Optimization and Evaluation of Physical Complementary Radar Waveforms

The RF spectrum is a precious, finite resource with ever-increasing demand. Consequently, the mandate to be a "good spectral neighbor" is in direct conflict with the requirements for high-performance sensing where correlation error is fundamentally limited. As such, matched-filter radar performance is often sidelobe-limited with estimation error being constrained by the time-bandwidth (TB) of the collective emission. The methods developed here seek to bridge this gap between idealized radar performance and practical utility via waveform design.    

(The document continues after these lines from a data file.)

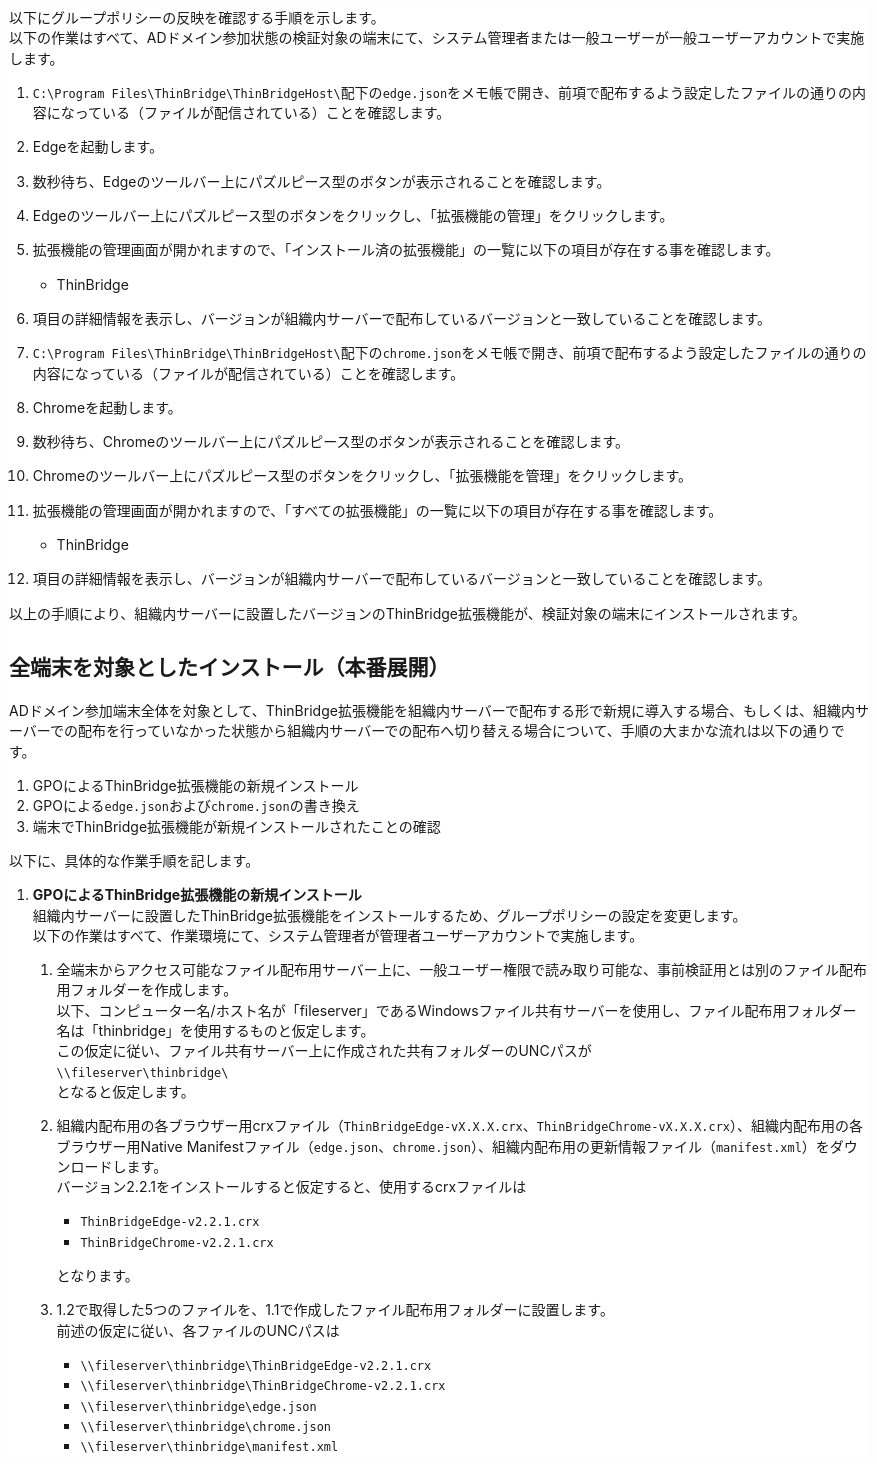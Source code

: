    以下にグループポリシーの反映を確認する手順を示します。  
   以下の作業はすべて、ADドメイン参加状態の検証対象の端末にて、システム管理者または一般ユーザーが一般ユーザーアカウントで実施します。
   
   1. `C:\Program Files\ThinBridge\ThinBridgeHost\`配下の`edge.json`をメモ帳で開き、前項で配布するよう設定したファイルの通りの内容になっている（ファイルが配信されている）ことを確認します。
   2. Edgeを起動します。
   3. 数秒待ち、Edgeのツールバー上にパズルピース型のボタンが表示されることを確認します。
   4. Edgeのツールバー上にパズルピース型のボタンをクリックし、「拡張機能の管理」をクリックします。
   5. 拡張機能の管理画面が開かれますので、「インストール済の拡張機能」の一覧に以下の項目が存在する事を確認します。
      
      * ThinBridge
   6. 項目の詳細情報を表示し、バージョンが組織内サーバーで配布しているバージョンと一致していることを確認します。
   7. `C:\Program Files\ThinBridge\ThinBridgeHost\`配下の`chrome.json`をメモ帳で開き、前項で配布するよう設定したファイルの通りの内容になっている（ファイルが配信されている）ことを確認します。
   8. Chromeを起動します。
   9. 数秒待ち、Chromeのツールバー上にパズルピース型のボタンが表示されることを確認します。
   10. Chromeのツールバー上にパズルピース型のボタンをクリックし、「拡張機能を管理」をクリックします。
   11. 拡張機能の管理画面が開かれますので、「すべての拡張機能」の一覧に以下の項目が存在する事を確認します。
      
       * ThinBridge
   12. 項目の詳細情報を表示し、バージョンが組織内サーバーで配布しているバージョンと一致していることを確認します。

以上の手順により、組織内サーバーに設置したバージョンのThinBridge拡張機能が、検証対象の端末にインストールされます。

## 全端末を対象としたインストール（本番展開）

ADドメイン参加端末全体を対象として、ThinBridge拡張機能を組織内サーバーで配布する形で新規に導入する場合、もしくは、組織内サーバーでの配布を行っていなかった状態から組織内サーバーでの配布へ切り替える場合について、手順の大まかな流れは以下の通りです。

1. GPOによるThinBridge拡張機能の新規インストール
2. GPOによる`edge.json`および`chrome.json`の書き換え
3. 端末でThinBridge拡張機能が新規インストールされたことの確認

以下に、具体的な作業手順を記します。

1. **GPOによるThinBridge拡張機能の新規インストール**  
   組織内サーバーに設置したThinBridge拡張機能をインストールするため、グループポリシーの設定を変更します。  
   以下の作業はすべて、作業環境にて、システム管理者が管理者ユーザーアカウントで実施します。
   1. 全端末からアクセス可能なファイル配布用サーバー上に、一般ユーザー権限で読み取り可能な、事前検証用とは別のファイル配布用フォルダーを作成します。  
      以下、コンピューター名/ホスト名が「fileserver」であるWindowsファイル共有サーバーを使用し、ファイル配布用フォルダー名は「thinbridge」を使用するものと仮定します。  
      この仮定に従い、ファイル共有サーバー上に作成された共有フォルダーのUNCパスが  
      `\\fileserver\thinbridge\`  
      となると仮定します。
   2. 組織内配布用の各ブラウザー用crxファイル（`ThinBridgeEdge-vX.X.X.crx`、`ThinBridgeChrome-vX.X.X.crx`）、組織内配布用の各ブラウザー用Native Manifestファイル（`edge.json`、`chrome.json`）、組織内配布用の更新情報ファイル（`manifest.xml`）をダウンロードします。  
      バージョン2.2.1をインストールすると仮定すると、使用するcrxファイルは
      
      * `ThinBridgeEdge-v2.2.1.crx`
      * `ThinBridgeChrome-v2.2.1.crx`
      
      となります。
   3. 1.2で取得した5つのファイルを、1.1で作成したファイル配布用フォルダーに設置します。  
      前述の仮定に従い、各ファイルのUNCパスは
      
      * `\\fileserver\thinbridge\ThinBridgeEdge-v2.2.1.crx`
      * `\\fileserver\thinbridge\ThinBridgeChrome-v2.2.1.crx`
      * `\\fileserver\thinbridge\edge.json`
      * `\\fileserver\thinbridge\chrome.json`
      * `\\fileserver\thinbridge\manifest.xml`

Estimation error becomes more complex when employing pulse-agility. In doing so, range-sidelobe modulation (RSM) spreads energy across Doppler, rendering traditional methods ineffective. To address this, the gradient-based complementary-FM framework was developed to produce complementary sidelobe cancellation (CSC) after coherently combining subsets within a pulse-agile emission. In contrast to the majority of complementary signals, explored via phase-coding, these Comp-FM waveform subsets achieve CSC while preserving hardware-compatibility since they are FM (though design distortion is never completely avoided). Although Comp-FM addressed practicality via hardware amenability, CSC was localized to zero-Doppler. This work expands the Comp-FM notion to a Doppler-generalized (DG) framework, extending the cancellation condition to an arbitrary span. The same framework can likewise be employed to jointly optimize an entire coherent processing interval (CPI) to minimize RSM within the radar point-spread-function (PSF), thereby generalizing the notion of complementarity and introducing the potential for cognitive operation if sufficient scattering knowledge is available a-priori.          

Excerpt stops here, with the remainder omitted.